É o caso de Pablo Verna, que está disposto a depor contra o seu pai, o ex-capitão Julio Alejandro Verna, médico militar. Na frente do Congresso, Verna, um dos proponentes da mudança na lei, lembra que começou a ter suspeitas aos 11 ou 12 anos, ainda sem um ponto de vista crítico. Foi “um caminho muito longo” até poder ouvir a verdade, diz ele ao EL PAÍS. “Perguntei a ele várias vezes, e ele sempre me negava sua participação”, conta. Tive de aguardar até 2013. “Eu sabia dos fatos pela minha mãe e ele acabou admitindo. Admitiu ter participado dos voos da morte, aplicando anestesia nas pessoas que estavam ali para que ficassem praticamente imóveis”, afirma. Desde então, nunca mais teve contato com ele. Verna registra que seu pai é acusado no processo, mas não foi denunciado pelo procurador.
O Código de Processo Penal argentino proíbe que uma pessoa denuncie ou deponha contra um familiar direto, a menos que este seja vítima direta do crime. O coletivo quer modificar os artigos 178 e 242, que impedem essas ações.
“Esta reforma é para que tais proibições sejam removidas quando se tratar de crimes de lesa humanidade, permitindo que filhas, filhos ou familiares de genocidas deem seu testemunho de forma voluntária e, dessa maneira, possam contribuir para o caso”, afirma o projeto legislativo publicado no site do coletivo.

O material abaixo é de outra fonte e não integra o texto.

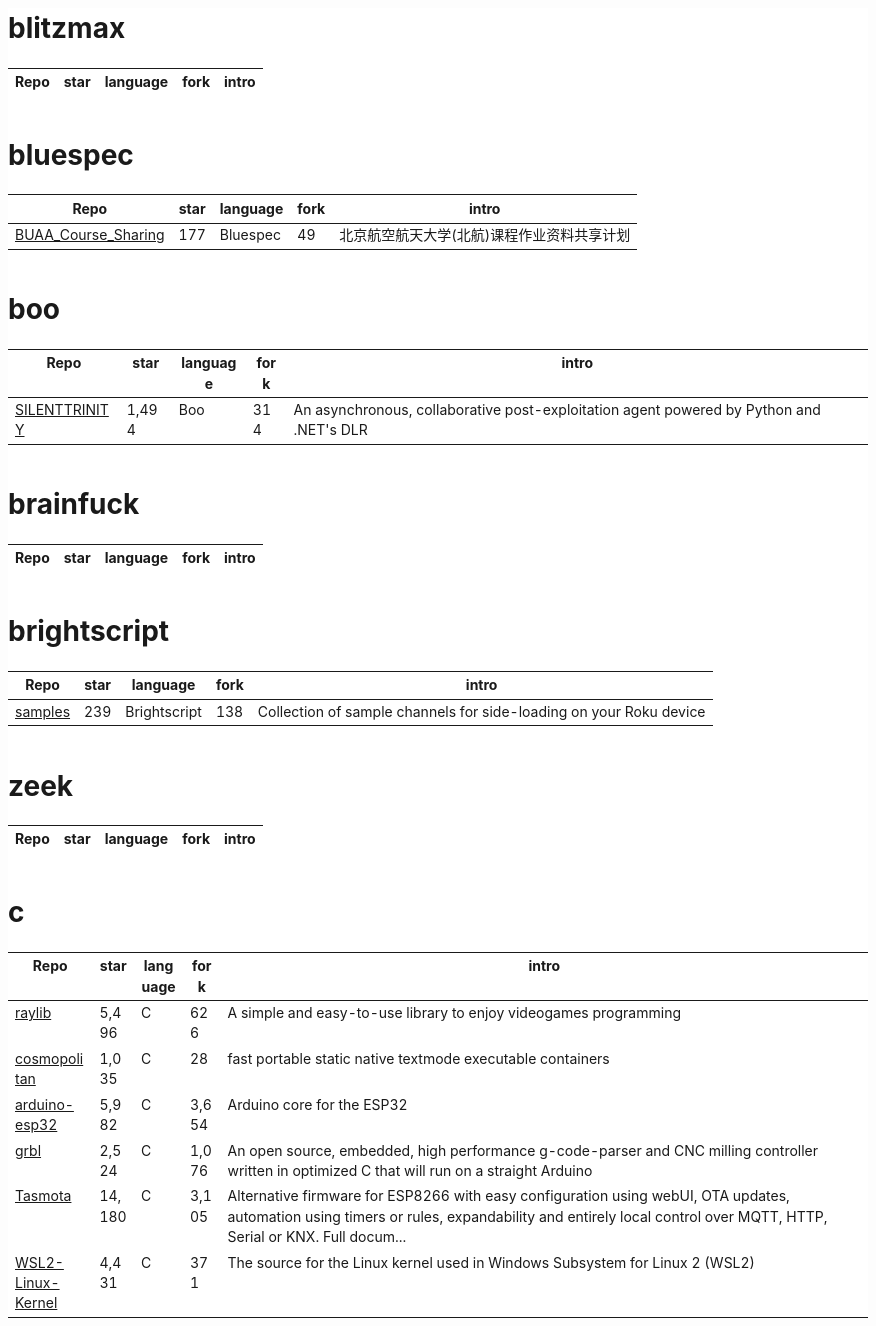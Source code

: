 # blitzmax

Repo|star|language|fork|intro
-|-|-|-|-



# bluespec

Repo|star|language|fork|intro
-|-|-|-|-
[BUAA_Course_Sharing](https://github.com/TheBloodthirster/BUAA_Course_Sharing)|177|Bluespec|49|北京航空航天大学(北航)课程作业资料共享计划


# boo

Repo|star|language|fork|intro
-|-|-|-|-
[SILENTTRINITY](https://github.com/byt3bl33d3r/SILENTTRINITY)|1,494|Boo|314|An asynchronous, collaborative post-exploitation agent powered by Python and .NET's DLR


# brainfuck

Repo|star|language|fork|intro
-|-|-|-|-



# brightscript

Repo|star|language|fork|intro
-|-|-|-|-
[samples](https://github.com/rokudev/samples)|239|Brightscript|138|Collection of sample channels for side-loading on your Roku device


# zeek

Repo|star|language|fork|intro
-|-|-|-|-



# c

Repo|star|language|fork|intro
-|-|-|-|-
[raylib](https://github.com/raysan5/raylib)|5,496|C|626|A simple and easy-to-use library to enjoy videogames programming
[cosmopolitan](https://github.com/jart/cosmopolitan)|1,035|C|28|fast portable static native textmode executable containers
[arduino-esp32](https://github.com/espressif/arduino-esp32)|5,982|C|3,654|Arduino core for the ESP32
[grbl](https://github.com/gnea/grbl)|2,524|C|1,076|An open source, embedded, high performance g-code-parser and CNC milling controller written in optimized C that will run on a straight Arduino
[Tasmota](https://github.com/arendst/Tasmota)|14,180|C|3,105|Alternative firmware for ESP8266 with easy configuration using webUI, OTA updates, automation using timers or rules, expandability and entirely local control over MQTT, HTTP, Serial or KNX. Full docum...
[WSL2-Linux-Kernel](https://github.com/microsoft/WSL2-Linux-Kernel)|4,431|C|371|The source for the Linux kernel used in Windows Subsystem for Linux 2 (WSL2)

“Tínhamos de manter um silêncio familiar; o que falávamos não podia sair de casa. Mas a lei é também uma mordaça que nos impede de falar”, afirma Laura Delgadillo, cujo pai, delegado de polícia, morreu sem ser condenado. “Talvez (poder depor) não seja de grande ajuda nos julgamentos, mas queremos colaborar na reconstrução da memória coletiva”, diz Delgadillo.
Estão em curso na Argentina 16 julgamentos por crimes cometidos durante a última ditadura. Segundo a Procuradoria de Crimes contra a Humanidade, 818 pessoas foram condenadas em 193 sentenças desde a anulação, em 2003, das leis de anistia.
O coletivo nasceu pouco depois da grande mobilização social contra uma sentença, de maio passado, que permitia reduzir o tempo de condenação dos repressores. Dessa marcha participou Mariana, filha de Miguel Etchecolatz, um dos piores torturadores da ditadura. Numa entrevista posterior, ela definiu o pai como um “monstro” e se disse perturbada com a possibilidade de que ele fosse solto.
Poucos dias depois, ouviram-se vozes similares, como a de Analía Kalinec, filha de Eduardo Kalinec, codinome doctor K, um conhecido repressor que cumpre pena de prisão perpétua. Quem também se manifestou foi Erika Lederer, filha de Ricardo Lederer, o obstetra que interveio no parto de vários filhos de desaparecidas e se suicidou em 2012 ao saber que seria condenado. Alguns decidiram participar do movimento, que começou a crescer. Em poucos meses, cerca de 50 integrantes se aproximaram para perguntar e falar.